● EXERCISE DESCRIPTION
Check the listing below for lines that hold "with". How many are there? Please give only the number.

>>>>

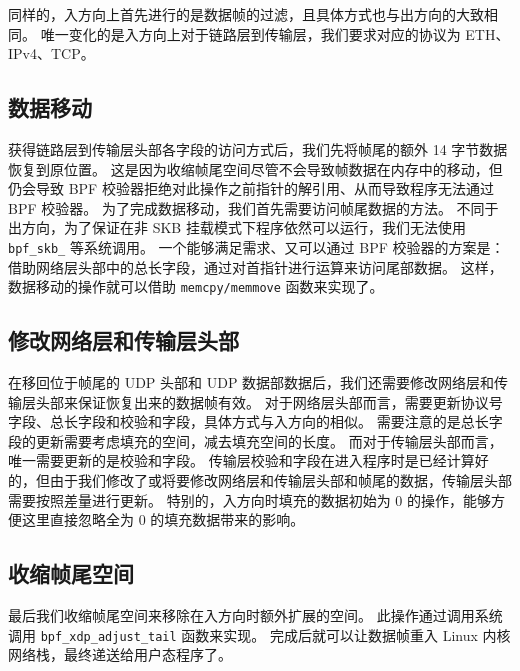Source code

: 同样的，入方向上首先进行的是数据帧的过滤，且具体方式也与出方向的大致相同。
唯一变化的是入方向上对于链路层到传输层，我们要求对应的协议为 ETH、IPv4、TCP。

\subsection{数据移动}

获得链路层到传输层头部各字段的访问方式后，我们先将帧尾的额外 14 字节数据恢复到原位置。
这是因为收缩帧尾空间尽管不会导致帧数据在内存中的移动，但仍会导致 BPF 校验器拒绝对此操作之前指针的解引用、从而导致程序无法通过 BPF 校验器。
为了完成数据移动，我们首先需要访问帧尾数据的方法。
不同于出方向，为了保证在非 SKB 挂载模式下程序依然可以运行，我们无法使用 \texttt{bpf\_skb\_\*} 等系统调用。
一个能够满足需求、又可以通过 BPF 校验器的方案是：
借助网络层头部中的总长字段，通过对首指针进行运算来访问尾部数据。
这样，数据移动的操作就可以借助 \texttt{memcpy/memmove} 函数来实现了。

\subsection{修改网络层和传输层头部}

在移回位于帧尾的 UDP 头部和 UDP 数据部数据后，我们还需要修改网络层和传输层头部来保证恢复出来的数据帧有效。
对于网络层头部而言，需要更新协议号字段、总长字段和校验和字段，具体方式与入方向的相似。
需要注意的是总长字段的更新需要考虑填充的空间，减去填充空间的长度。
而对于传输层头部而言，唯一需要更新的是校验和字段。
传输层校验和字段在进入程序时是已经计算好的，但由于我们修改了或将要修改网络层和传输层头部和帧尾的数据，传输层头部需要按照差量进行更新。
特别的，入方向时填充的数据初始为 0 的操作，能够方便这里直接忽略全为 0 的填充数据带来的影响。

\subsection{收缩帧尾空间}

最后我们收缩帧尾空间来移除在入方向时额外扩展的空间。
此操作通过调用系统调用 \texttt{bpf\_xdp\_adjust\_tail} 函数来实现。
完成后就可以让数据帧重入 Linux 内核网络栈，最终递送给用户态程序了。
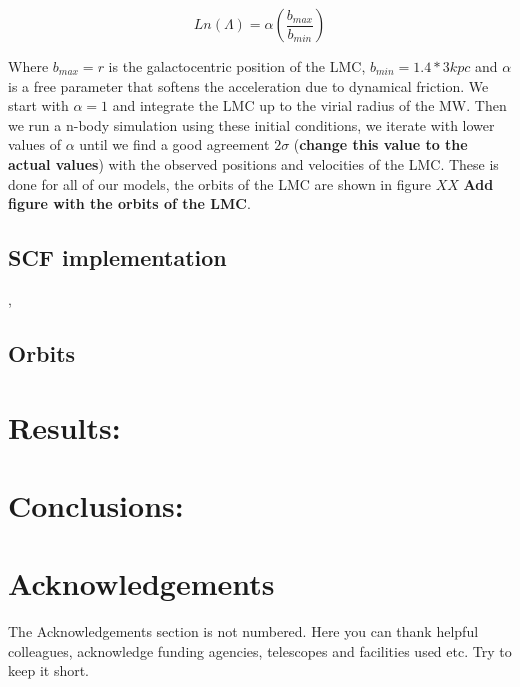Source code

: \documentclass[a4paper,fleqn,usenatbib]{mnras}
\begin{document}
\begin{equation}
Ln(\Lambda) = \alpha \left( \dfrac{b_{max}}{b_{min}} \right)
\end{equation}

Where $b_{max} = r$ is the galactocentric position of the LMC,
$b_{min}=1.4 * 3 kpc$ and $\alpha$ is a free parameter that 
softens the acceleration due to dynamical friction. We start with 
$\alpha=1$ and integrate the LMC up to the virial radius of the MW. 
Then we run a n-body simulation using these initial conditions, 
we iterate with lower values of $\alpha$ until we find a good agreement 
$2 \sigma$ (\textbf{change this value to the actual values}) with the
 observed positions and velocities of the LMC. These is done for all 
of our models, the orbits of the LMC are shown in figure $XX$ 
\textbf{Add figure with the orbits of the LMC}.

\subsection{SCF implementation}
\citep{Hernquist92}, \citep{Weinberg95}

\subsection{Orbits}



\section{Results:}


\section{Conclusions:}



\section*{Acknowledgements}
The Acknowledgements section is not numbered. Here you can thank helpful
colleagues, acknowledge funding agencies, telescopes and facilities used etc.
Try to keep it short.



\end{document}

<<<<

● EXPECTED OUTPUT
4